# WORK INSTRUCTION
Would you reproduce the data below exactly, please, leaving out its images?

# EXERCISE INPUT
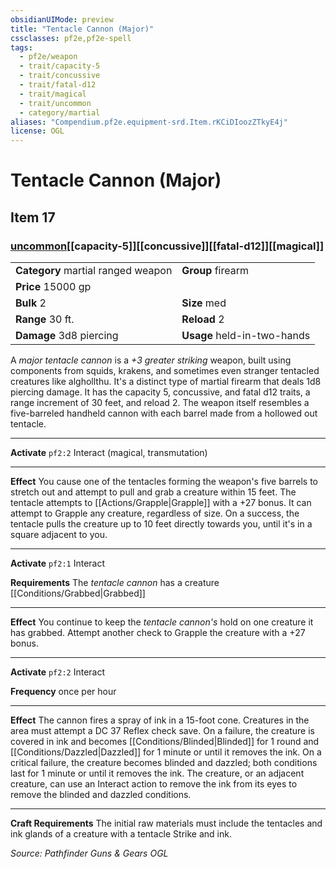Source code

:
```yaml
---
obsidianUIMode: preview
title: "Tentacle Cannon (Major)"
cssclasses: pf2e,pf2e-spell
tags:
  - pf2e/weapon
  - trait/capacity-5
  - trait/concussive
  - trait/fatal-d12
  - trait/magical
  - trait/uncommon
  - category/martial
aliases: "Compendium.pf2e.equipment-srd.Item.rKCiDIoozZTkyE4j"
license: OGL
---
```

# Tentacle Cannon (Major)
## Item 17
### [uncommon](uncommon "Uncommon Rarity Trait")[[capacity-5]][[concussive]][[fatal-d12]][[magical]]

|  |  |
| -- | -- |
| **Category** martial ranged weapon | **Group** firearm |
| **Price** 15000 gp |  |
| **Bulk** 2 | **Size** med |
|**Range** 30 ft.| **Reload** 2|
| **Damage** 3d8 piercing  | **Usage** held-in-two-hands |



A _major tentacle cannon_ is a _+3 greater striking_ weapon, built using components from squids, krakens, and sometimes even stranger tentacled creatures like alghollthu. It's a distinct type of martial firearm that deals 1d8 piercing damage. It has the capacity 5, concussive, and fatal d12 traits, a range increment of 30 feet, and reload 2. The weapon itself resembles a five-barreled handheld cannon with each barrel made from a hollowed out tentacle.

* * *

**Activate** `pf2:2` Interact (magical, transmutation)

* * *

**Effect** You cause one of the tentacles forming the weapon's five barrels to stretch out and attempt to pull and grab a creature within 15 feet. The tentacle attempts to [[Actions/Grapple|Grapple]] with a +27 bonus. It can attempt to Grapple any creature, regardless of size. On a success, the tentacle pulls the creature up to 10 feet directly towards you, until it's in a square adjacent to you.

* * *

**Activate** `pf2:1` Interact

**Requirements** The _tentacle cannon_ has a creature [[Conditions/Grabbed|Grabbed]]

* * *

**Effect** You continue to keep the _tentacle cannon's_ hold on one creature it has grabbed. Attempt another check to Grapple the creature with a +27 bonus.

* * *

**Activate** `pf2:2` Interact

**Frequency** once per hour

* * *

**Effect** The cannon fires a spray of ink in a 15-foot cone. Creatures in the area must attempt a DC 37 Reflex check save. On a failure, the creature is covered in ink and becomes [[Conditions/Blinded|Blinded]] for 1 round and [[Conditions/Dazzled|Dazzled]] for 1 minute or until it removes the ink. On a critical failure, the creature becomes blinded and dazzled; both conditions last for 1 minute or until it removes the ink. The creature, or an adjacent creature, can use an Interact action to remove the ink from its eyes to remove the blinded and dazzled conditions.

* * *

**Craft Requirements** The initial raw materials must include the tentacles and ink glands of a creature with a tentacle Strike and ink.

*Source: Pathfinder Guns & Gears*
*OGL*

# EXERCISE RESPONSE
Source code

:
```yaml
---
obsidianUIMode: preview
title: "Tentacle Cannon (Major)"
cssclasses: pf2e,pf2e-spell
tags:
  - pf2e/weapon
  - trait/capacity-5
  - trait/concussive
  - trait/fatal-d12
  - trait/magical
  - trait/uncommon
  - category/martial
aliases: "Compendium.pf2e.equipment-srd.Item.rKCiDIoozZTkyE4j"
license: OGL
---
```

# Tentacle Cannon (Major)
## Item 17
### [uncommon](uncommon "Uncommon Rarity Trait")[[capacity-5]][[concussive]][[fatal-d12]][[magical]]

|  |  |
| -- | -- |
| **Category** martial ranged weapon | **Group** firearm |
| **Price** 15000 gp |  |
| **Bulk** 2 | **Size** med |
|**Range** 30 ft.| **Reload** 2|
| **Damage** 3d8 piercing  | **Usage** held-in-two-hands |



A _major tentacle cannon_ is a _+3 greater striking_ weapon, built using components from squids, krakens, and sometimes even stranger tentacled creatures like alghollthu. It's a distinct type of martial firearm that deals 1d8 piercing damage. It has the capacity 5, concussive, and fatal d12 traits, a range increment of 30 feet, and reload 2. The weapon itself resembles a five-barreled handheld cannon with each barrel made from a hollowed out tentacle.

* * *

**Activate** `pf2:2` Interact (magical, transmutation)

* * *

**Effect** You cause one of the tentacles forming the weapon's five barrels to stretch out and attempt to pull and grab a creature within 15 feet. The tentacle attempts to [[Actions/Grapple|Grapple]] with a +27 bonus. It can attempt to Grapple any creature, regardless of size. On a success, the tentacle pulls the creature up to 10 feet directly towards you, until it's in a square adjacent to you.

* * *

**Activate** `pf2:1` Interact

**Requirements** The _tentacle cannon_ has a creature [[Conditions/Grabbed|Grabbed]]

* * *

**Effect** You continue to keep the _tentacle cannon's_ hold on one creature it has grabbed. Attempt another check to Grapple the creature with a +27 bonus.

* * *

**Activate** `pf2:2` Interact

**Frequency** once per hour

* * *

**Effect** The cannon fires a spray of ink in a 15-foot cone. Creatures in the area must attempt a DC 37 Reflex check save. On a failure, the creature is covered in ink and becomes [[Conditions/Blinded|Blinded]] for 1 round and [[Conditions/Dazzled|Dazzled]] for 1 minute or until it removes the ink. On a critical failure, the creature becomes blinded and dazzled; both conditions last for 1 minute or until it removes the ink. The creature, or an adjacent creature, can use an Interact action to remove the ink from its eyes to remove the blinded and dazzled conditions.

* * *

**Craft Requirements** The initial raw materials must include the tentacles and ink glands of a creature with a tentacle Strike and ink.

*Source: Pathfinder Guns & Gears*
*OGL*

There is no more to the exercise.